Please copy each line below that contains the string "Selection".

Data supplied section start

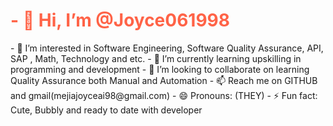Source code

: <html>
<body>
<h1 style="color:Tomato;">- 👋 Hi, I’m @Joyce061998</h1>
- 👀 I’m interested in Software Engineering, Software Quality Assurance, API, SAP , Math, Technology and etc.
- 🌱 I’m currently learning upskilling in programming and development
- 💞️ I’m looking to collaborate on learning Quality Assurance both Manual and Automation
- 📫 Reach me on GITHUB and gmail(mejiajoyceai98@gmail.com)
- 😄 Pronouns: (THEY)
- ⚡ Fun fact: Cute, Bubbly and ready to date with developer
</body>
</html>
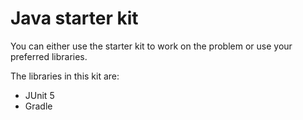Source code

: # Java starter kit

You can either use the starter kit to work on the problem or use your preferred libraries.

The libraries in this kit are:

* JUnit 5
* Gradle
  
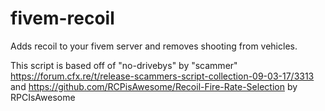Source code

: # fivem-recoil
Adds recoil to your fivem server and removes shooting from vehicles.

This script is based off of "no-drivebys" by "scammer" https://forum.cfx.re/t/release-scammers-script-collection-09-03-17/3313
and https://github.com/RCPisAwesome/Recoil-Fire-Rate-Selection by RPCIsAwesome
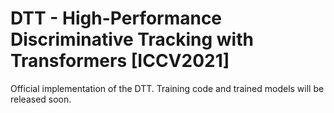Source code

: # DTT - High-Performance Discriminative Tracking with Transformers [ICCV2021]
Official implementation of the DTT. Training code and trained models will be released soon.
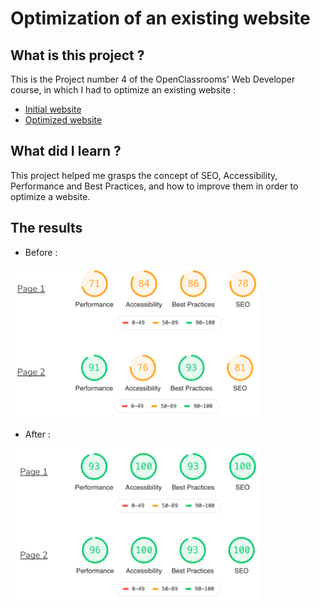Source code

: # Optimization of an existing website

## What is this project ?

This is the Project number 4 of the OpenClassrooms' Web Developer course, in which I had to optimize an existing website :
- [Initial website](https://marieparet.github.io/chouette-initial/)
- [Optimized website](https://marieparet.github.io/la-chouette-agence/)

## What did I learn ?

This project helped me grasps the concept of SEO, Accessibility, Performance and Best Practices, and how to improve them in order to optimize a website.

## The results 

- Before :  

<img src="img/before_results.png" alt="Résultats lighthouse du site initial" width="400" />

- After :  

<img src="img/after_results.png" alt="Résultats lighthouse du site optimisé" width="400" />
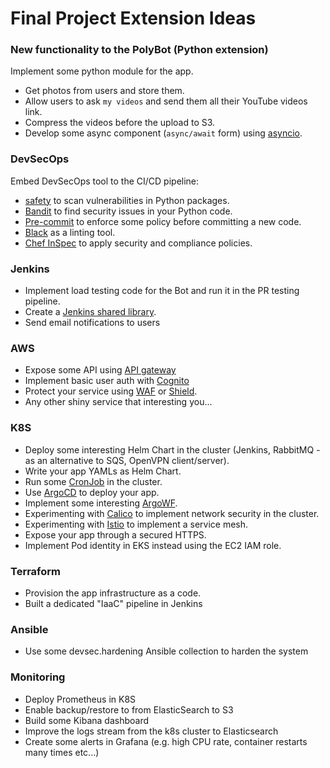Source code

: # Final Project Extension Ideas

### New functionality to the PolyBot (Python extension)

Implement some python module for the app. 

- Get photos from users and store them.
- Allow users to ask `my videos` and send them all their YouTube videos link.
- Compress the videos before the upload to S3.
- Develop some async component (`async/await` form) using [asyncio](https://docs.python.org/3/library/asyncio-task.html).


### DevSecOps 

Embed DevSecOps tool to the CI/CD pipeline:

- [safety](https://pyup.io/safety/) to scan vulnerabilities in Python packages.
- [Bandit](https://bandit.readthedocs.io/en/latest/) to find security issues in your Python code.
- [Pre-commit](https://pre-commit.com/) to enforce some policy before committing a new code.
- [Black](https://github.com/psf/black) as a linting tool.
- [Chef InSpec](https://docs.chef.io/inspec/) to apply security and compliance policies.


### Jenkins

- Implement load testing code for the Bot and run it in the PR testing pipeline.
- Create a [Jenkins shared library](https://www.jenkins.io/blog/2017/02/15/declarative-notifications/#moving-notifications-to-shared-library).
- Send email notifications to users

### AWS

- Expose some API using [API gateway](https://aws.amazon.com/api-gateway/)
- Implement basic user auth with [Cognito](https://aws.amazon.com/cognito/)
- Protect your service using [WAF](https://aws.amazon.com/waf/) or [Shield](https://aws.amazon.com/shield/).
- Any other shiny service that interesting you...

### K8S

- Deploy some interesting Helm Chart in the cluster (Jenkins, RabbitMQ - as an alternative to SQS, OpenVPN client/server).
- Write your app YAMLs as Helm Chart.
- Run some [CronJob](https://kubernetes.io/docs/concepts/workloads/controllers/cron-jobs/) in the cluster.
- Use [ArgoCD](https://argo-cd.readthedocs.io/en/stable/) to deploy your app.
- Implement some interesting [ArgoWF](https://argoproj.github.io/argo-workflows/).
- Experimenting with [Calico](https://projectcalico.docs.tigera.io/about/about-calico) to implement network security in the cluster.
- Experimenting with [Istio](https://istio.io/) to implement a service mesh. 
- Expose your app through a secured HTTPS.
- Implement Pod identity in EKS instead using the EC2 IAM role. 

### Terraform

- Provision the app infrastructure as a code.
- Built a dedicated "IaaC" pipeline in Jenkins 

### Ansible

- Use some devsec.hardening Ansible collection to harden the system 

### Monitoring 

- Deploy Prometheus in K8S
- Enable backup/restore to from ElasticSearch to S3 
- Build some Kibana dashboard 
- Improve the logs stream from the k8s cluster to Elasticsearch
- Create some alerts in Grafana (e.g. high CPU rate, container restarts many times etc...)
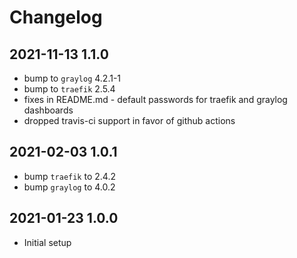 # Changelog

## 2021-11-13 1.1.0

* bump to `graylog` 4.2.1-1
* bump to `traefik` 2.5.4
* fixes in README.md - default passwords for traefik and graylog dashboards
* dropped travis-ci support in favor of github actions

## 2021-02-03 1.0.1

* bump `traefik` to 2.4.2
* bump `graylog` to 4.0.2

## 2021-01-23 1.0.0

* Initial setup
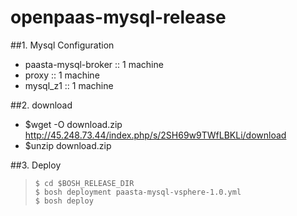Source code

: # openpaas-mysql-release

##1. Mysql Configuration
- paasta-mysql-broker	 :: 1 machine
- proxy :: 1 machine
- mysql_z1 :: 1 machine

##2. download
- $wget -O download.zip http://45.248.73.44/index.php/s/2SH69w9TWfLBKLi/download
- $unzip download.zip

##3. Deploy
>`$ cd $BOSH_RELEASE_DIR`<br>
>`$ bosh deployment paasta-mysql-vsphere-1.0.yml`<br>
>`$ bosh deploy`
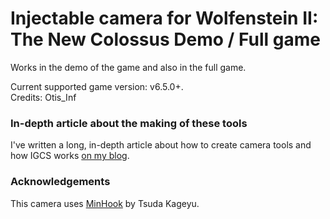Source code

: Injectable camera for Wolfenstein II: The New Colossus Demo / Full game
============================

Works in the demo of the game and also in the full game.

Current supported game version: v6.5.0+.  
Credits: Otis_Inf

### In-depth article about the making of these tools
I've written a long, in-depth article about how to create camera tools and how IGCS works [on my blog](https://weblogs.asp.net/fbouma/let-s-add-a-photo-mode-to-wolfenstein-ii-the-new-colossus-pc).

### Acknowledgements
This camera uses [MinHook](https://github.com/TsudaKageyu/minhook) by Tsuda Kageyu.
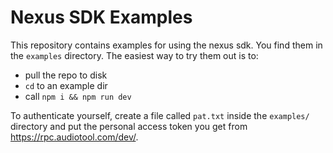 # Nexus SDK Examples

This repository contains examples for using the nexus sdk. You find them 
in the `examples` directory. The easiest way to try them out is to:
* pull the repo to disk
* `cd` to an example dir
* call `npm i && npm run dev`


To authenticate yourself, create a file called `pat.txt` inside the `examples/` directory
and put the personal access token you get from https://rpc.audiotool.com/dev/.

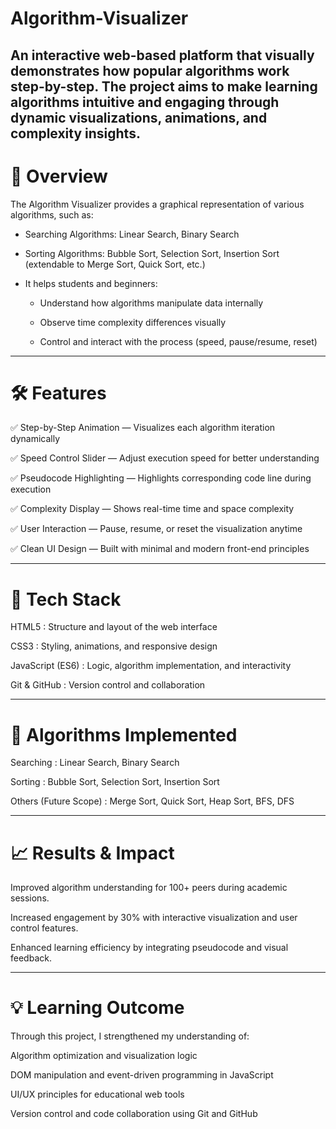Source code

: # Algorithm-Visualizer
An interactive web-based platform that visually demonstrates how popular algorithms work step-by-step.
The project aims to make learning algorithms intuitive and engaging through dynamic visualizations, animations, and complexity insights.
---
# 🚀 Overview
The Algorithm Visualizer provides a graphical representation of various algorithms, such as:

- Searching Algorithms: Linear Search, Binary Search
 
- Sorting Algorithms: Bubble Sort, Selection Sort, Insertion Sort (extendable to Merge Sort, Quick Sort, etc.)
  
 - It helps students and beginners:
   
      - Understand how algorithms manipulate data internally

      - Observe time complexity differences visually
 
      - Control and interact with the process (speed, pause/resume, reset)
 
---
# 🛠️ Features

✅ Step-by-Step Animation — Visualizes each algorithm iteration dynamically

✅ Speed Control Slider — Adjust execution speed for better understanding

✅ Pseudocode Highlighting — Highlights corresponding code line during execution

✅ Complexity Display — Shows real-time time and space complexity

✅ User Interaction — Pause, resume, or reset the visualization anytime

✅ Clean UI Design — Built with minimal and modern front-end principles

---
# 🧰 Tech Stack

  HTML5	: Structure and layout of the web interface
  
  CSS3 :	Styling, animations, and responsive design
  
  JavaScript (ES6) :	Logic, algorithm implementation, and interactivity
  
  Git & GitHub :	Version control and collaboration

  ---
# 🧩 Algorithms Implemented
 
 Searching :	Linear Search, Binary Search
 
 Sorting : 	Bubble Sort, Selection Sort, Insertion Sort

 Others (Future Scope) :	Merge Sort, Quick Sort, Heap Sort, BFS, DFS

 ---
 # 📈 Results & Impact

 Improved algorithm understanding for 100+ peers during academic sessions.

 Increased engagement by 30% with interactive visualization and user control features.

 Enhanced learning efficiency by integrating pseudocode and visual feedback.

---
# 💡 Learning Outcome

Through this project, I strengthened my understanding of:

Algorithm optimization and visualization logic

DOM manipulation and event-driven programming in JavaScript

UI/UX principles for educational web tools

Version control and code collaboration using Git and GitHub


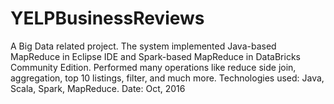 # YELPBusinessReviews
A Big Data related project. The system implemented Java-based MapReduce in Eclipse IDE and Spark-based MapReduce in DataBricks Community Edition. Performed many operations like reduce side join, aggregation, top 10 listings, filter, and much more. Technologies used: Java, Scala, Spark, MapReduce. Date: Oct, 2016
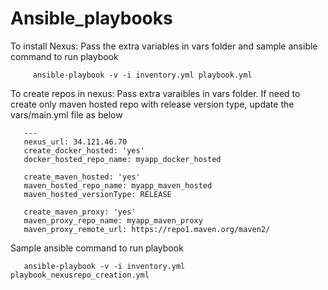 # Ansible_playbooks
To install Nexus:
   Pass the extra variables in vars folder and sample ansible command to run playbook
        
         ansible-playbook -v -i inventory.yml playbook.yml 

To create repos in nexus:
   Pass extra varaibles in vars folder.
    If need to create only maven hosted repo with release version type, update the vars/main.yml file as below 
    
       ---
       nexus_url: 34.121.46.70
       create_docker_hosted: 'yes'
       docker_hosted_repo_name: myapp_docker_hosted

       create_maven_hosted: 'yes'
       maven_hosted_repo_name: myapp_maven_hosted
       maven_hosted_versionType: RELEASE

       create_maven_proxy: 'yes'
       maven_proxy_repo_name: myapp_maven_proxy
       maven_proxy_remote_url: https://repo1.maven.org/maven2/
   
  Sample ansible command to run playbook
  
       ansible-playbook -v -i inventory.yml playbook_nexusrepo_creation.yml
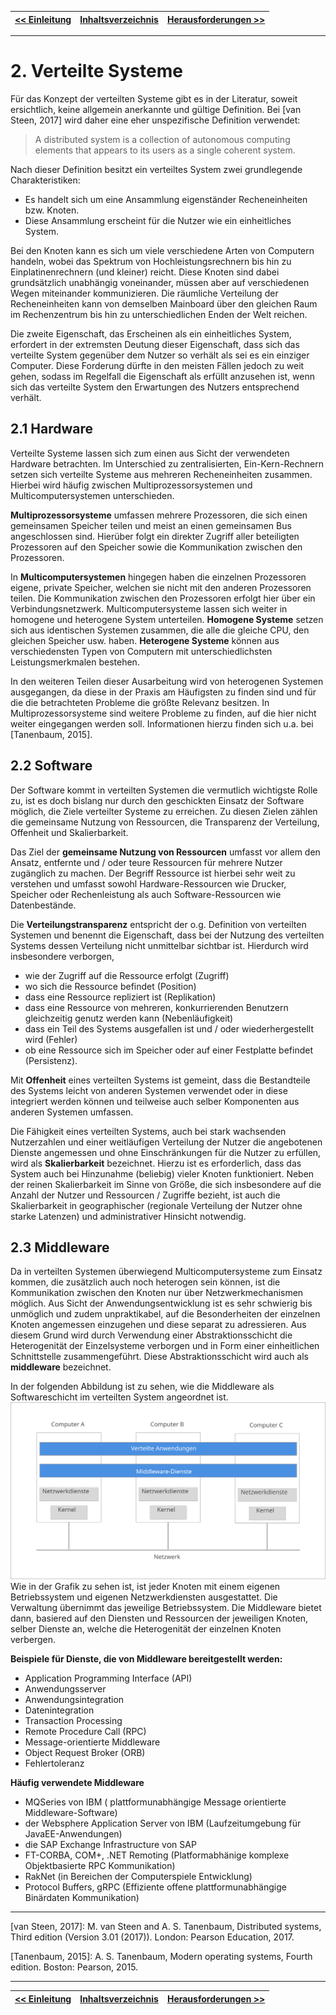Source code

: |[<< Einleitung](03_einleitung.md) | [Inhaltsverzeichnis](02_toc.md) | [Herausforderungen >>](05_herausforderungen.md)|
|-|-|-|

---

# 2. Verteilte Systeme

Für das Konzept der verteilten Systeme gibt es in der Literatur, soweit ersichtlich, keine allgemein anerkannte und gültige Definition. Bei [van Steen, 2017] wird daher eine eher unspezifische Definition verwendet:
> A distributed system is a collection of autonomous computing elements that appears to its users as a single coherent system.

Nach dieser Definition besitzt ein verteiltes System zwei grundlegende Charakteristiken:
* Es handelt sich um eine Ansammlung eigenständer Recheneinheiten bzw. Knoten.
* Diese Ansammlung erscheint für die Nutzer wie ein einheitliches System.

Bei den Knoten kann es sich um viele verschiedene Arten von Computern handeln, wobei das Spektrum von Hochleistungsrechnern bis hin zu Einplatinenrechnern (und kleiner) reicht. Diese Knoten sind dabei grundsätzlich unabhängig voneinander, müssen aber auf verschiedenen Wegen miteinander kommunizieren. Die räumliche Verteilung der Recheneinheiten kann von demselben Mainboard über den gleichen Raum im Rechenzentrum bis hin zu unterschiedlichen Enden der Welt reichen.

Die zweite Eigenschaft, das Erscheinen als ein einheitliches System, erfordert in der extremsten Deutung dieser Eigenschaft, dass sich das verteilte System gegenüber dem Nutzer so verhält als sei es ein einziger Computer. Diese Forderung dürfte in den meisten Fällen jedoch zu weit gehen, sodass im Regelfall die Eigenschaft als erfüllt anzusehen ist, wenn sich das verteilte System den Erwartungen des Nutzers entsprechend verhält.


## 2.1 Hardware

Verteilte Systeme lassen sich zum einen aus Sicht der verwendeten Hardware betrachten. Im Unterschied zu zentralisierten, Ein-Kern-Rechnern setzen sich verteilte Systeme aus mehreren Recheneinheiten zusammen. Hierbei wird häufig zwischen Multiprozessorsystemen und Multicomputersystemen unterschieden.

**Multiprozessorsysteme** umfassen mehrere Prozessoren, die sich einen gemeinsamen Speicher teilen und meist an einen gemeinsamen Bus angeschlossen sind. Hierüber folgt ein direkter Zugriff aller beteiligten Prozessoren auf den Speicher sowie die Kommunikation zwischen den Prozessoren.

In **Multicomputersystemen** hingegen haben die einzelnen Prozessoren eigene, private Speicher, welchen sie nicht mit den anderen Prozessoren teilen. Die Kommunikation zwischen den Prozessoren erfolgt hier über ein Verbindungsnetzwerk. Multicomputersysteme lassen sich weiter in homogene und heterogene System unterteilen. **Homogene Systeme** setzen sich aus identischen Systemen zusammen, die alle die gleiche CPU, den gleichen Speicher usw. haben. **Heterogene Systeme** können aus verschiedensten Typen von Computern mit unterschiedlichsten Leistungsmerkmalen bestehen.

In den weiteren Teilen dieser Ausarbeitung wird von heterogenen Systemen ausgegangen, da diese in der Praxis am Häufigsten zu finden sind und für die die betrachteten Probleme die größte Relevanz besitzen. In Multiprozessorsysteme sind weitere Probleme zu finden, auf die hier nicht weiter eingegangen werden soll. Informationen hierzu finden sich u.a. bei [Tanenbaum, 2015].

## 2.2 Software

Der Software kommt in verteilten Systemen die vermutlich wichtigste Rolle zu, ist es doch bislang nur durch den geschickten Einsatz der Software möglich, die Ziele verteilter Systeme zu erreichen. Zu diesen Zielen zählen die gemeinsame Nutzung von Ressourcen, die Transparenz der Verteilung, Offenheit und Skalierbarkeit.

Das Ziel der **gemeinsame Nutzung von Ressourcen** umfasst vor allem den Ansatz, entfernte und / oder teure Ressourcen für mehrere Nutzer zugänglich zu machen. Der Begriff Ressource ist hierbei sehr weit zu verstehen und umfasst sowohl Hardware-Ressourcen wie Drucker, Speicher oder Rechenleistung als auch Software-Ressourcen wie Datenbestände.

Die **Verteilungstransparenz** entspricht der o.g. Definition von verteilten Systemen und benennt die Eigenschaft, dass bei der Nutzung des verteilten Systems dessen Verteilung nicht unmittelbar sichtbar ist. Hierdurch wird insbesondere verborgen,
* wie der Zugriff auf die Ressource erfolgt (Zugriff)
* wo sich die Ressource befindet (Position)
* dass eine Ressource repliziert ist (Replikation)
* dass eine Ressource von mehreren, konkurrierenden Benutzern gleichzeitig genutz werden kann (Nebenläufigkeit)
* dass ein Teil des Systems ausgefallen ist und / oder wiederhergestellt wird (Fehler)
* ob eine Ressource sich im Speicher oder auf einer Festplatte befindet (Persistenz).

Mit **Offenheit** eines verteilten Systems ist gemeint, dass die Bestandteile des Systems leicht von anderen Systemen verwendet oder in diese integriert werden können und teilweise auch selber Komponenten aus anderen Systemen umfassen.

Die Fähigkeit eines verteilten Systems, auch bei stark wachsenden Nutzerzahlen und einer weitläufigen Verteilung der Nutzer die angebotenen Dienste angemessen und ohne Einschränkungen für die Nutzer zu erfüllen, wird als **Skalierbarkeit** bezeichnet. Hierzu ist es erforderlich, dass das System auch bei Hinzunahme (beliebig) vieler Knoten funktioniert. Neben der reinen Skalierbarkeit im Sinne von Größe, die sich insbesondere auf die Anzahl der Nutzer und Ressourcen / Zugriffe bezieht, ist auch die Skalierbarkeit in geographischer (regionale Verteilung der Nutzer ohne starke Latenzen) und administrativer Hinsicht notwendig.

## 2.3 Middleware
Da in verteilten Systemen überwiegend Multicomputersysteme zum Einsatz kommen, die zusätzlich auch noch heterogen sein können, ist die Kommunikation zwischen den Knoten nur über Netzwerkmechanismen möglich. Aus Sicht der Anwendungsentwicklung ist es sehr schwierig bis unmöglich und zudem unpraktikabel, auf die Besonderheiten der einzelnen Knoten angemessen einzugehen und diese separat zu adressieren. Aus diesem Grund wird durch Verwendung einer Abstraktionsschicht die Heterogenität der Einzelsysteme verborgen und in Form einer einheitlichen Schnittstelle zusammengeführt. Diese Abstraktionsschicht wird auch als **middleware** bezeichnet.

In der folgenden Abbildung ist zu sehen, wie die Middleware als Softwareschicht im verteilten System angeordnet ist.
![Middleware](assets/middleware.svg)
Wie in der Grafik zu sehen ist, ist jeder Knoten mit einem eigenen Betriebssystem und eigenen Netzwerkdiensten ausgestattet. Die Verwaltung übernimmt das jeweilige Betriebssystem. Die Middleware bietet dann, basiered auf den Diensten und Ressourcen der jeweiligen Knoten, selber Dienste an, welche die Heterogenität der einzelnen Knoten verbergen.

**Beispiele für Dienste, die von Middleware bereitgestellt werden:**
- Application Programming Interface (API)
- Anwendungsserver
- Anwendungsintegration
- Datenintegration
- Transaction Processing
- Remote Procedure Call (RPC)
- Message-orientierte Middleware
- Object Request Broker (ORB)
- Fehlertoleranz

**Häufig verwendete Middleware**
- MQSeries von IBM ( plattformunabhängige Message orientierte Middleware-Software)
- der Websphere Application Server von IBM (Laufzeitumgebung für JavaEE-Anwendungen)
- die SAP Exchange Infrastructure von SAP
- FT-CORBA, COM+, .NET Remoting (Platformabhänige komplexe Objektbasierte RPC Kommunikation)
- RakNet (in Bereichen der Computerspiele Entwicklung)
- Protocol Buffers, gRPC (Effiziente offene plattformunabhängige Binärdaten Kommunikation)

---
[van Steen, 2017]: M. van Steen and A. S. Tanenbaum, Distributed systems, Third edition (Version 3.01 (2017)). London: Pearson Education, 2017.

[Tanenbaum, 2015]: A. S. Tanenbaum, Modern operating systems, Fourth edition. Boston: Pearson, 2015.

---
[<< Einleitung](03_einleitung.md) | [Inhaltsverzeichnis](02_toc.md) | [Herausforderungen >>](05_herausforderungen.md)
|-|-|-|
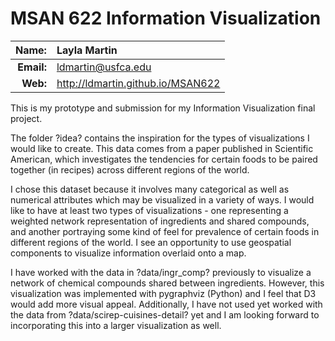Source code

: 
MSAN 622 Information Visualization
==================================

|  **Name:** | Layla Martin           |
|-----------:|:-----------------------|
| **Email:** | <ldmartin@usfca.edu> |
|   **Web:** | <http://ldmartin.github.io/MSAN622> |

This is my prototype and submission for my Information Visualization final project. 

The folder ?idea? contains the inspiration for the types of visualizations I would like to create. This data comes from a paper published in Scientific American, which investigates the tendencies for certain foods to be paired together (in recipes) across different regions of the world. 

I chose this dataset because it involves many categorical as well as numerical attributes which may be visualized in a variety of ways. I would like to have at least two types of visualizations - one representing a weighted network representation of ingredients and shared compounds, and another portraying some kind of feel for prevalence of certain foods in different regions of the world. I see an opportunity to use geospatial components to visualize information overlaid onto a map. 

I have worked with the data in ?data/ingr_comp? previously to visualize a network of chemical compounds shared between ingredients. However, this visualization was implemented with pygraphviz (Python) and I feel that D3 would add more visual appeal. Additionally, I have not used yet worked with the data from ?data/scirep-cuisines-detail? yet and I am looking forward to incorporating this into a larger visualization as well.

Data supplied section end

> _The completed task_
and https://github.com/RCPisAwesome/Recoil-Fire-Rate-Selection by RPCIsAwesome
- Sorting Algorithms: Bubble Sort, Selection Sort, Insertion Sort (extendable to Merge Sort, Quick Sort, etc.)
 Sorting : 	Bubble Sort, Selection Sort, Insertion Sort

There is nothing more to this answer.